All this to say, I have no idea to explain what exactly this book is. Though nominated for the International Booker Prize, classifying this book remains near impossible. You can’t call it fiction, with the raw, intense portrayal of Wiener’s life in Madrid and the one she left behind in Peru so many years ago colliding with her father’s death. Neither is it a memoir, containing many instances in which Wiener conjures imaginary realities of the past; Charles meeting the woman who would become the author’s progenitor (allegedly. There is a lot of debate about this within and without the family, as Wiener highlights) as well as the life of an Indigenous boy who Wiener may or may not have stolen away to Paris.

Haroon Khalid’s From Waris to Heer similarly resists classification. At once a retelling of Waris Shah’s Heer-Ranjha and the story of the famed poet’s life, Khalid’s book blurs the lines between genre, drawing threads to connect Waris Shah to his iconic retelling of the ages old story of ill-fated lovers. In this relationship, Waris’s story itself becomes mythical, a mixture of fact and conjecture that humanises the poet, ponders on his life in a politically turbulent Punjab, and revels in a life of traditions long abandoned, be it because of time or the Partition.

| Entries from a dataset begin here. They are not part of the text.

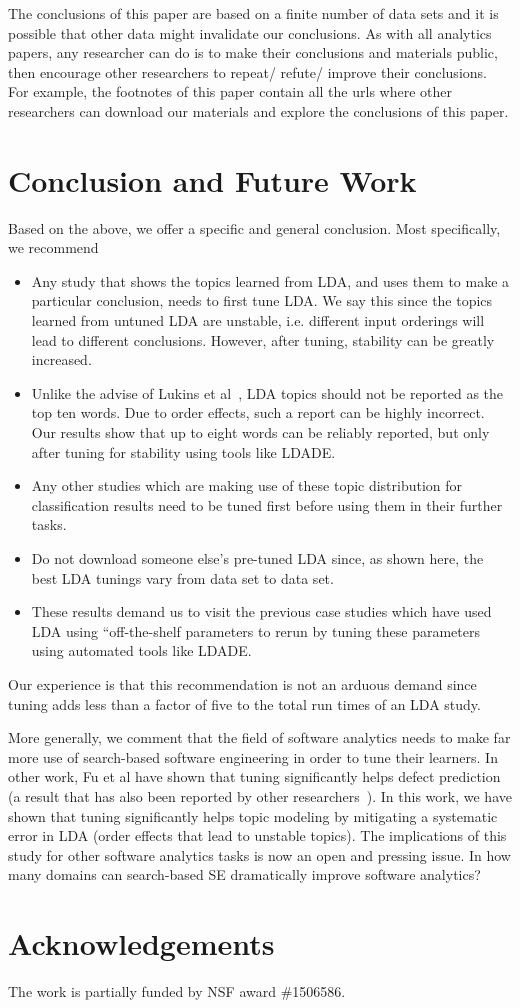 \documentclass[twocolumn,5p,sort&compress]{elsarticle}
\newcommand{\bi}{\begin{itemize}}
\newcommand{\ei}{\end{itemize}}
\theoremstyle{break}
\begin{document}
The conclusions of this paper are based on a finite number of data sets and it is possible
that other data might invalidate our conclusions. As with all analytics papers, any researcher can do is to make their conclusions and materials public, then encourage
other researchers to repeat/ refute/ improve their conclusions. For example, the footnotes of this paper contain all the urls where other researchers can download
our materials and explore the conclusions of this paper.

\section{Conclusion and Future Work}

Based on the above, we offer a specific and general conclusion. Most specifically, we recommend 
\bi

\item  
Any study that shows the topics learned from LDA, and uses them to make a particular
conclusion, needs to first tune LDA. We say this since the topics learned from untuned LDA are unstable, i.e. different input orderings will lead to different conclusions. However, after tuning, stability can be greatly increased.
\item Unlike the advise of Lukins et al~\cite{lukins2010bug}, LDA topics should not be reported as the top ten words.
  Due to order effects, such a report can be highly incorrect.
  Our results show that up to eight words can be reliably reported, but only
  after tuning for stability using tools like LDADE.
 \item Any other studies which are making use of these topic distribution for classification results need to be tuned first before using them in their further tasks.
\item Do not download someone else's pre-tuned LDA since, as shown here,  the best LDA tunings vary from data set to data set.
\item These results demand us to visit the previous case studies which have used LDA using ``off-the-shelf parameters to rerun by tuning these parameters using automated tools like LDADE.
    
\ei
Our experience is that this recommendation is not an arduous demand since tuning adds less than a factor of five to the total run times of an LDA study.

More generally, we comment that the field of software analytics needs to make far more use of search-based software engineering in order
to tune their learners. In other work, Fu et al have shown that tuning significantly helps defect prediction~\cite{fu2016tuning} (a result that has also been reported by
other researchers~\cite{panichella2013effectively}). In this work, we have shown that tuning significantly helps topic modeling by mitigating a systematic error in LDA  (order effects that lead to unstable topics). The implications of this study for other software analytics tasks is now an open
and pressing issue. 
In how many domains can search-based SE dramatically improve software analytics?


\section*{Acknowledgements}
		The work is partially funded by NSF award \#1506586.
	
\balance



\medskip

\end{document}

For both of these books, a rejection of tradition genre classification and conventions is a part of the exploration of a post-colonial identity. Wiener’s book deals with this more directly, not just through her white ancestor, but also through her queerness. What does it mean to be an indigenous queer person, without the expectations of western/white traditions of queerness? Khalid’s book, set in a time before the stronghold of the British Raj, ruminates in a nostalgic, undivided Punjab. His recounting of an oral narrative holds the same cadence as it would had a grandmother been reciting it to a child. What shapes do stories take when removed from a western perspective? Why indeed, are there genres?